EXERCISE>
Locate every line in the material below that has the word "Pending". Copy each of those lines.

EXERCISE DATA>
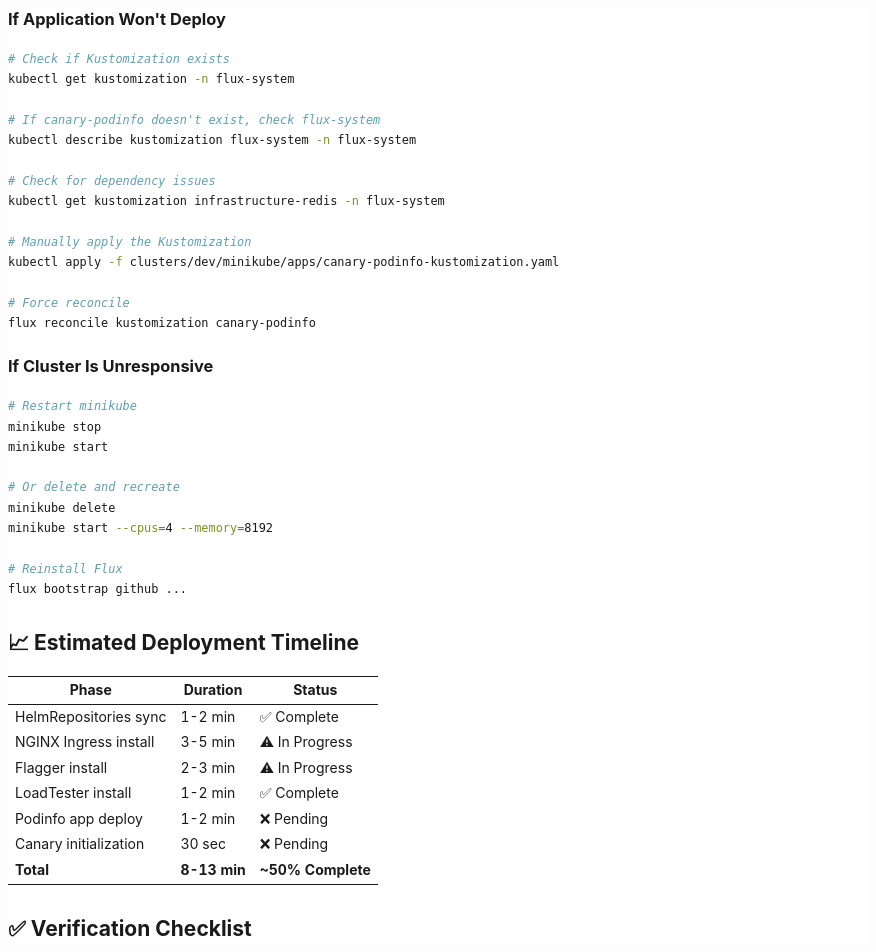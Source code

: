 ### If Application Won't Deploy

```bash
# Check if Kustomization exists
kubectl get kustomization -n flux-system

# If canary-podinfo doesn't exist, check flux-system
kubectl describe kustomization flux-system -n flux-system

# Check for dependency issues
kubectl get kustomization infrastructure-redis -n flux-system

# Manually apply the Kustomization
kubectl apply -f clusters/dev/minikube/apps/canary-podinfo-kustomization.yaml

# Force reconcile
flux reconcile kustomization canary-podinfo
```

### If Cluster Is Unresponsive

```bash
# Restart minikube
minikube stop
minikube start

# Or delete and recreate
minikube delete
minikube start --cpus=4 --memory=8192

# Reinstall Flux
flux bootstrap github ...
```

## 📈 Estimated Deployment Timeline

| Phase | Duration | Status |
|-------|----------|--------|
| HelmRepositories sync | 1-2 min | ✅ Complete |
| NGINX Ingress install | 3-5 min | ⚠️ In Progress |
| Flagger install | 2-3 min | ⚠️ In Progress |
| LoadTester install | 1-2 min | ✅ Complete |
| Podinfo app deploy | 1-2 min | ❌ Pending |
| Canary initialization | 30 sec | ❌ Pending |
| **Total** | **8-13 min** | **~50% Complete** |

## ✅ Verification Checklist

RESULT FOR THIS EXERCISE>
| Podinfo app deploy | 1-2 min | ❌ Pending |
| Canary initialization | 30 sec | ❌ Pending |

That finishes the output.